Type: Short Film
Genre: Fantasy / Comedy
Version reviewed: Japanese Subtitled
Date of Review: 03 Jul 2013
revised 09 Jul 2013
If you’ve been waiting for the anime answer to Harry Potter, this might be it.
Akko Kagaro’s childhood hero is a witch named Shiny Chariot, so once she reached school age, she attended an academy for witches to learn magic for herself. When a dragon is let loose during a class assignment, Akko will find out just how much magic she has really learned.
Little Witch Academia has a unique history. It was created as part of something called the Young Animators Training Project, which is an initiative to cultivate animators in Japan to stem the increasing trend of animation being outsourced, and keep the industry alive and well in Japan. Studios bid to produce these projects, and relative newcomer studio Trigger, which was founded by former GAINAX members, was selected to develop a project, resulting in Little Witch Academia.
If the GAINAX association has you wondering about the style of Little Witch Academia, it’s more of a frantic comedy like Magical Shopping Arcade Abenobashi; there is no Evangelion here. Still, this is not a GAINAX work. Its creator happens to be an alumnus of that studio, but Little Witch Academia is one of the first works from the new studio Trigger.
Being a twenty-five minute long one-off film, there isn’t much time to do anything in the way of character development for Little Witch Academia. This is a case where that actually isn’t a negative, as the film is a short story where the whole is greater than the sum of its parts. We learn a little bit about Akko, but she’s about the only one who is not a stock character.
As for the story and setting, there are some very obvious Harry Potter references, not so much in specifics but in general: the classroom layout, the broomsticks, and a teacher who looks suspiciously like Minerva McGonagall are just a few. These are more shades of Harry Potter than blatant copying, though. This is a film about students at a magic school after all, so some comparisons are probably inevitable.

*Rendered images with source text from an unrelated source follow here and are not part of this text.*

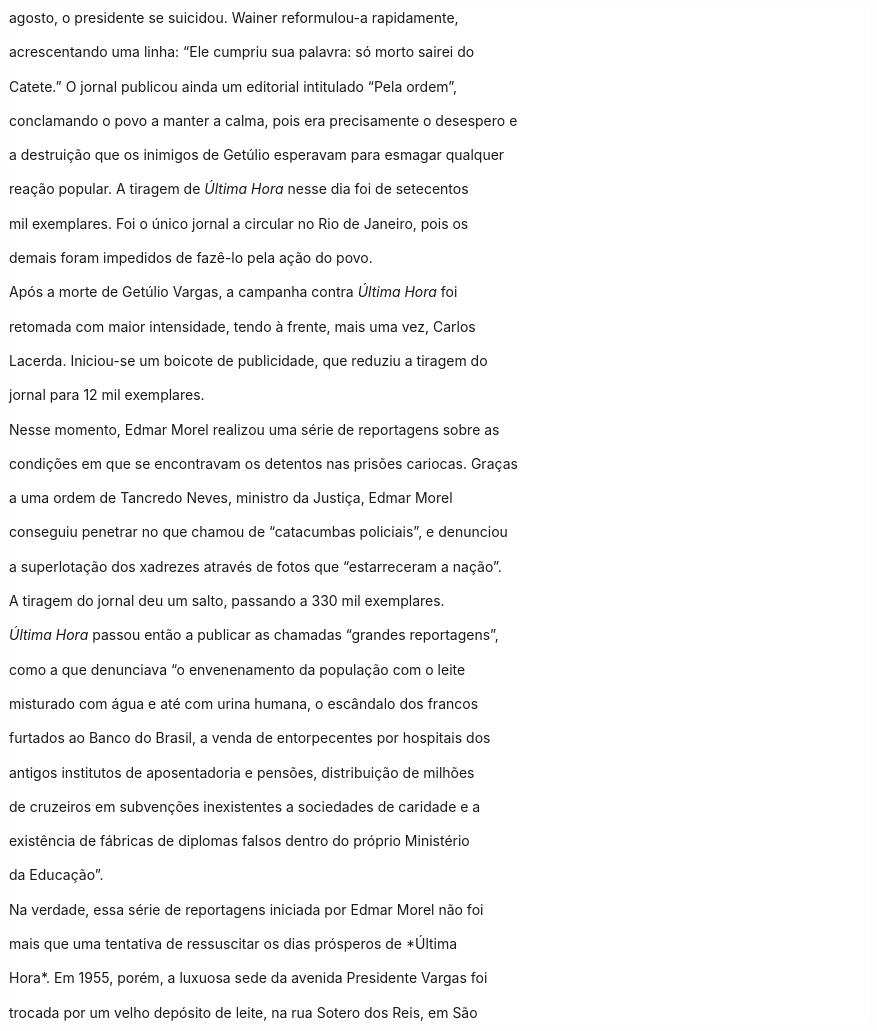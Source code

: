 agosto, o presidente se suicidou. Wainer reformulou-a rapidamente,

acrescentando uma linha: “Ele cumpriu sua palavra: só morto sairei do

Catete.” O jornal publicou ainda um editorial intitulado “Pela ordem”,

conclamando o povo a manter a calma, pois era precisamente o desespero e

a destruição que os inimigos de Getúlio esperavam para esmagar qualquer

reação popular. A tiragem de *Última Hora* nesse dia foi de setecentos

mil exemplares. Foi o único jornal a circular no Rio de Janeiro, pois os

demais foram impedidos de fazê-lo pela ação do povo.



Após a morte de Getúlio Vargas, a campanha contra *Última Hora* foi

retomada com maior intensidade, tendo à frente, mais uma vez, Carlos

Lacerda. Iniciou-se um boicote de publicidade, que reduziu a tiragem do

jornal para 12 mil exemplares.



Nesse momento, Edmar Morel realizou uma série de reportagens sobre as

condições em que se encontravam os detentos nas prisões cariocas. Graças

a uma ordem de Tancredo Neves, ministro da Justiça, Edmar Morel

conseguiu penetrar no que chamou de “catacumbas policiais”, e denunciou

a superlotação dos xadrezes através de fotos que “estarreceram a nação”.

A tiragem do jornal deu um salto, passando a 330 mil exemplares.



*Última Hora* passou então a publicar as chamadas “grandes reportagens”,

como a que denunciava “o envenenamento da população com o leite

misturado com água e até com urina humana, o escândalo dos francos

furtados ao Banco do Brasil, a venda de entorpecentes por hospitais dos

antigos institutos de aposentadoria e pensões, distribuição de milhões

de cruzeiros em subvenções inexistentes a sociedades de caridade e a

existência de fábricas de diplomas falsos dentro do próprio Ministério

da Educação”.



Na verdade, essa série de reportagens iniciada por Edmar Morel não foi

mais que uma tentativa de ressuscitar os dias prósperos de *Última

Hora*. Em 1955, porém, a luxuosa sede da avenida Presidente Vargas foi

trocada por um velho depósito de leite, na rua Sotero dos Reis, em São
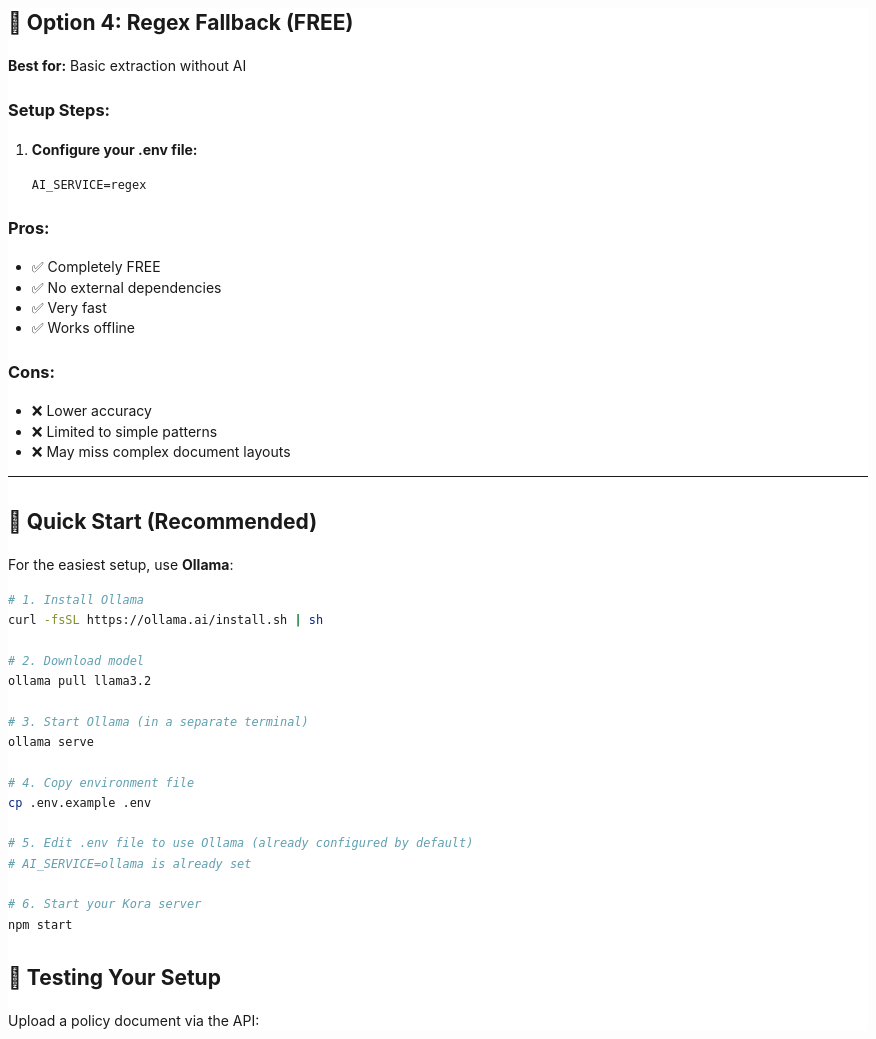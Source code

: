 ## 🔧 Option 4: Regex Fallback (FREE)

**Best for:** Basic extraction without AI

### Setup Steps:
1. **Configure your .env file:**
   ```env
   AI_SERVICE=regex
   ```

### Pros:
- ✅ Completely FREE
- ✅ No external dependencies
- ✅ Very fast
- ✅ Works offline

### Cons:
- ❌ Lower accuracy
- ❌ Limited to simple patterns
- ❌ May miss complex document layouts

---

## 🚀 Quick Start (Recommended)

For the easiest setup, use **Ollama**:

```bash
# 1. Install Ollama
curl -fsSL https://ollama.ai/install.sh | sh

# 2. Download model
ollama pull llama3.2

# 3. Start Ollama (in a separate terminal)
ollama serve

# 4. Copy environment file
cp .env.example .env

# 5. Edit .env file to use Ollama (already configured by default)
# AI_SERVICE=ollama is already set

# 6. Start your Kora server
npm start
```

## 🧪 Testing Your Setup

Upload a policy document via the API:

The animation isn’t as refined as what you might see in a high-budget, well-known studio’s work, but remember that this is a project made to help train new animators. Character designs are good and consistent, though the animation has a bit of a “cartoonish” quality to it at times. The overall aesthetic is what you might think of as an “independent” work; something like early Makoto Shinkai. Little Witch Academia’s score is excellent, composed by none other than Michiru Oshima.
Little Witch Academia is a fun little show. According to studio Trigger, if there is enough interest, it may even become a series in the future. I certainly hope that this project picks up enough fans that we do get a Little Witch Academia TV series; there is a lot of potential packed into these twenty-five minutes.
09 July 2013 Update: Thanks to a crowdfunded internet campaign, Studio Trigger secured the financial resources to produce a second OVA! The fans have spoken, and we will be seeing more Little Witch Academia in the future!